About Me

Woman, reader, writer, wife, mother of two sons, sister, daughter, aunt, friend, state university professor, historian, Midwesterner by birth but marooned in the South, Chicago Cubs fan, Anglophile, devotee of Bruce Springsteen and the 10th Doctor Who, lover of chocolate and marzipan, registered Democrat, practicing Christian (must practice--can't quite get the hang of it)--and menopausal.
Names have been changed to protect the teenagers. As if.

Friday, May 7, 2010

Life after 50

A couple of weeks ago, Baton Rouge hosted the "Life After 50" expo. The ads promised a delectable array of products and services aimed at the "50-plus set." The 50-plus set? I turn 50 and I'm in a new set? Harumph.

Needless to say, I did not attend--a decision confirmed by the photo in the local paper the next day, which featured three decidedly geriatric individuals, biting dubiously into Kalamata Tapenade Bruschetta (the Suggested Choice for Healthy After-50 Entertaining). Hmmph. No perky chirpy dietician needs to introduce me to bruschetta or tapenade or kalamata olives, thank you very much.

The next week the same local newspaper featured a big article on the Red Hat Ladies. You know, those old, spunky ladies who dress up in purple and wear gargantuan red hats and go out for lunch and act wild and crazy over spinach salad and iced tea. To my horror, I learned that a woman can be transformed into a Red Hat Lady at the ripe old age of, yes, 50.

50!! I turned the page with a contemptuous sniff. Gimme a break. 50! Hardly the start of old age.

One should never sniff contemptuously. One should never dismiss perky chirpy dieticians. One will pay. Big time.
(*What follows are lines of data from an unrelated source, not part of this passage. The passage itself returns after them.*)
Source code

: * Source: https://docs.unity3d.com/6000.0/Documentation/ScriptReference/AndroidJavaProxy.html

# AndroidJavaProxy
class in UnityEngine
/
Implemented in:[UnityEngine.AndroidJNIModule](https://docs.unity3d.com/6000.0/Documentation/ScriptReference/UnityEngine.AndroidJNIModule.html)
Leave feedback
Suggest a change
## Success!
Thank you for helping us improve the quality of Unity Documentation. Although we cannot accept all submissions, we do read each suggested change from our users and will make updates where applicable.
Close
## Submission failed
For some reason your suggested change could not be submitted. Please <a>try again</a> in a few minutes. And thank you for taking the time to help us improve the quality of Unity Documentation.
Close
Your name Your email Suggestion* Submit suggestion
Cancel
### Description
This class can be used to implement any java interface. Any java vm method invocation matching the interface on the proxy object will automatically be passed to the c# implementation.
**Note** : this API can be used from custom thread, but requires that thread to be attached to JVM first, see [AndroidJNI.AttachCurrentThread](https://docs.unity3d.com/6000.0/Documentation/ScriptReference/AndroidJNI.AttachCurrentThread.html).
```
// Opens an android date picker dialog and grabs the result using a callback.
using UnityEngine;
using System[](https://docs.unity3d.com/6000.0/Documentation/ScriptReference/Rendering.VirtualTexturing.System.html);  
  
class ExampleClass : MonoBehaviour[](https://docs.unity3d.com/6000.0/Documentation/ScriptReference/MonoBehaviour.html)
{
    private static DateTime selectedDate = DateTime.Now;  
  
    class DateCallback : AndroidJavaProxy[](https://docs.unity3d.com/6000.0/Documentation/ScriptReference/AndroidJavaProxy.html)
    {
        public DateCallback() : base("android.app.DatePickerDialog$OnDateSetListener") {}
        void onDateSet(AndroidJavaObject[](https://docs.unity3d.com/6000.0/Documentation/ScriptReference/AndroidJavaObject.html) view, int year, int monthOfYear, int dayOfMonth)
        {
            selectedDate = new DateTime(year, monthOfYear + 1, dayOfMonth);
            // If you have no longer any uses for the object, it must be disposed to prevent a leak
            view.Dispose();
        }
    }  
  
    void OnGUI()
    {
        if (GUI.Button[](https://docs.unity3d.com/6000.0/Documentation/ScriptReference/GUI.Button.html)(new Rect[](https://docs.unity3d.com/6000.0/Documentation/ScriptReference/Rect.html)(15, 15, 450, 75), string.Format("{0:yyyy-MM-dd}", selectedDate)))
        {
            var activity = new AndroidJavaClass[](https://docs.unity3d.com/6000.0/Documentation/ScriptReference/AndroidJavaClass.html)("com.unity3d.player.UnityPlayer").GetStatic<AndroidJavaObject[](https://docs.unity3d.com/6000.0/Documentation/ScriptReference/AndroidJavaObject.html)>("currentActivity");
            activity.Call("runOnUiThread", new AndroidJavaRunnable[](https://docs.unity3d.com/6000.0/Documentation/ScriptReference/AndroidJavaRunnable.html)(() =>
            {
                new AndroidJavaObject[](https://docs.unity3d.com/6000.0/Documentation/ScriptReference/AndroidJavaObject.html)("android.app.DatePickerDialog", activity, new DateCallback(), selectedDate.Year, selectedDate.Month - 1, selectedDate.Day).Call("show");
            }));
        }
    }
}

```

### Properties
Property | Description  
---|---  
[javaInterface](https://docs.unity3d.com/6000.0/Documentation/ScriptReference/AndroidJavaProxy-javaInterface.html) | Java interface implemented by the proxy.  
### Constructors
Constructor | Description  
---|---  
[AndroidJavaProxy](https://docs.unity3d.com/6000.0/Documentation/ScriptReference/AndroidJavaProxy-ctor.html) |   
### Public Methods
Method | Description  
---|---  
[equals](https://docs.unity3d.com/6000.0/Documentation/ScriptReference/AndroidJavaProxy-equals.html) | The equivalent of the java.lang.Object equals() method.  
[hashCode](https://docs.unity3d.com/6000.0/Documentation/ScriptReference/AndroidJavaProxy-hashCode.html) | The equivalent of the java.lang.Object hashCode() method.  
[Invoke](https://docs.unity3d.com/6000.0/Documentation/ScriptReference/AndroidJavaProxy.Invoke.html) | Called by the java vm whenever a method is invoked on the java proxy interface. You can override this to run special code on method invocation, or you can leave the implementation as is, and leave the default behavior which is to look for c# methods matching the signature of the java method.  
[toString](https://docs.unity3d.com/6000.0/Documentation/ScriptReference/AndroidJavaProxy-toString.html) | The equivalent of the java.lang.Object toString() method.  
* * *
Today I went to the podiatrist for my ridiculously sore foot. No, it's not gout as Keith predicted. It is, the extremely competent, efficient, articulate doctor who looked all of 16 years old explained, a matter of jammed bones, leading to bone spurs, leading to arthritis. Wahh.

Leading to extremely painful injection into sore toe joint this afternoon. Extreme Wahh.

Leading, most likely to surgery.

Fine. One and a half months short of my 50th birthday, and the road ahead is clear: rapid physical disintegration and decay.

Excuse me. I'm off to search out other members of my 50-plus set. And I have to shop for a really big red hat. And make up a batch of Kalamata Tapenade Bruschetta.